King Tut’s full name was Tutankhamun. He was the 12th pharaoh of the 18th Egyptian dynasty, and reigned from roughly 1332 to 1323 BC, assuming power at the age of 9. His original name was Tutankhaten, which means “the living image of Aten,” but, after assuming the throne, he changed it to Tutankhamun, which means “the living image of Amun.” The difference? In Egyptian mythology “Aten” was merely the sun disk god. “Amun,” on the other hand, was a major god, sometimes called “King of the Gods.” Tut’s father was Akhenaten. He instituted a monotheistic religion where the only god that could be worshiped was Aten. During his father’s rule, focus was primarily on the religious transition, relegating foreign and other domestic affairs to the rear. After a 17-year rule, his son took over the throne. As King Tutankhaten, he worked to reverse his father’s policies and restore order, in a hope that all the gods would once again smile on Egypt.

It is not definitively known what led to Tut’s early death at 20. A long-held theory was that political rivals had killed him by striking him in the head. When found, there was damage to his skull. But a body scan in 2006 revealed the damage had happened after his death. Research suggests that he probably died from gangrene after suffering a broken leg. A 2010 study found that he had malaria and was disabled, which may have meant that he had to walk with a cane and was more susceptible to falls. Well, we at Kendal can all appreciate that.

NOVEMBER 5: ZERO TASKING DAY

Zero Tasking Day is celebrated on the first Sunday in November every year — November 5, this year — the same day that Daylight Savings Time ends. Suddenly, we have a whole extra hour. It’s temping to get a few extra tasks in. Zero Tasking Day encourages us to ditch that attitude.

Daylight savings was created to enable individuals who follow a clock-based schedule to get as many things done with the seasons’ ensuing changes (shorter days, longer nights). The clock would be changed on the same day at the same time to be an hour ahead. That way, people would have more hours during the day.

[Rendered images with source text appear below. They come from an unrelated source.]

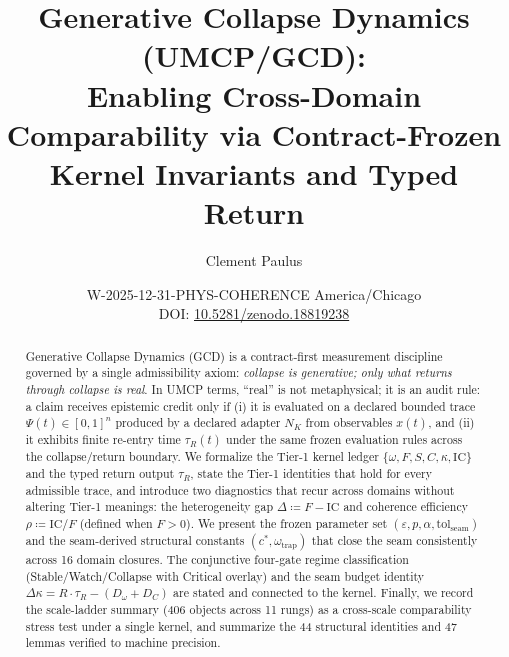 \documentclass[
  aps,
  prd,
  preprint,
  superscriptaddress,
  nofootinbib,
  floatfix
]{revtex4-2}
\newcommand{\IC}{\mathrm{IC}}
\newcommand{\PaperDOI}{10.5281/zenodo.18819238}
\newcommand{\Timezone}{America/Chicago}
\newcommand{\WeldID}{W-2025-12-31-PHYS-COHERENCE}
\begin{document}
\title{Generative Collapse Dynamics (UMCP/GCD):
\texorpdfstring{\\}{: }Enabling Cross-Domain Comparability via Contract-Frozen
Kernel Invariants and Typed Return}

\author{Clement Paulus}

\date{\WeldID\enspace\textperiodcentered\enspace
\Timezone\\
DOI: \href{https://doi.org/\PaperDOI}{\PaperDOI}}


\begin{abstract}
Generative Collapse Dynamics (GCD) is a contract-first measurement discipline governed by a single admissibility axiom:
\emph{collapse is generative; only what returns through collapse is real}.
In UMCP terms, ``real'' is not metaphysical; it is an audit rule: a claim receives epistemic credit only if
(i) it is evaluated on a declared bounded trace $\Psi(t)\in[0,1]^n$ produced by a declared adapter $N_K$ from observables $x(t)$,
and (ii) it exhibits finite re-entry time $\tau_R(t)$ under the same frozen evaluation rules across the collapse/return boundary.
We formalize the Tier-1 kernel ledger $\{\omega,F,S,C,\kappa,\IC\}$ and the typed return output $\tau_R$,
state the Tier-1 identities that hold for every admissible trace, and introduce two diagnostics that recur across domains
without altering Tier-1 meanings: the heterogeneity gap $\Delta \coloneqq F-\IC$ and coherence efficiency
$\rho \coloneqq \IC/F$ (defined when $F>0$).
We present the frozen parameter set $(\varepsilon, p, \alpha, \mathrm{tol}_{\mathrm{seam}})$ and the seam-derived structural
constants $(c^*, \omega_{\mathrm{trap}})$ that close the seam consistently across 16 domain closures.
The conjunctive four-gate regime classification (Stable/Watch/Collapse with Critical overlay) and the
seam budget identity $\Delta\kappa = R\cdot\tau_R - (D_\omega + D_C)$ are stated and connected to the kernel.
Finally, we record the scale-ladder summary (406 objects across 11 rungs) as a cross-scale comparability stress test
under a single kernel, and summarize the 44 structural identities and 47 lemmas verified to machine precision.
\end{abstract}
\end{document}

Daylight Saving Time ends on this day, when we turn our clocks back and “gain” an hour. Author Nancy Christie had the idea that instead of using the gained hour for more work and stress, we should instead be using it to “take a breath, relax, reenergize, refresh and deload.” According to Christie, we shouldn't be playing catch-up on tasks. Instead, we should do nothing — nothing except a little soul searching and reflection. She said we should stop and breathe and marvel at our own existence. We should reflect on and look at the world around us and place ourselves within it with a sense of peace. We should use the day to strengthen ourselves and be kind and nurturing to ourselves, so we are better able to help others, and so we will be more equipped to reach our own goals. Definitely sounds like a plan.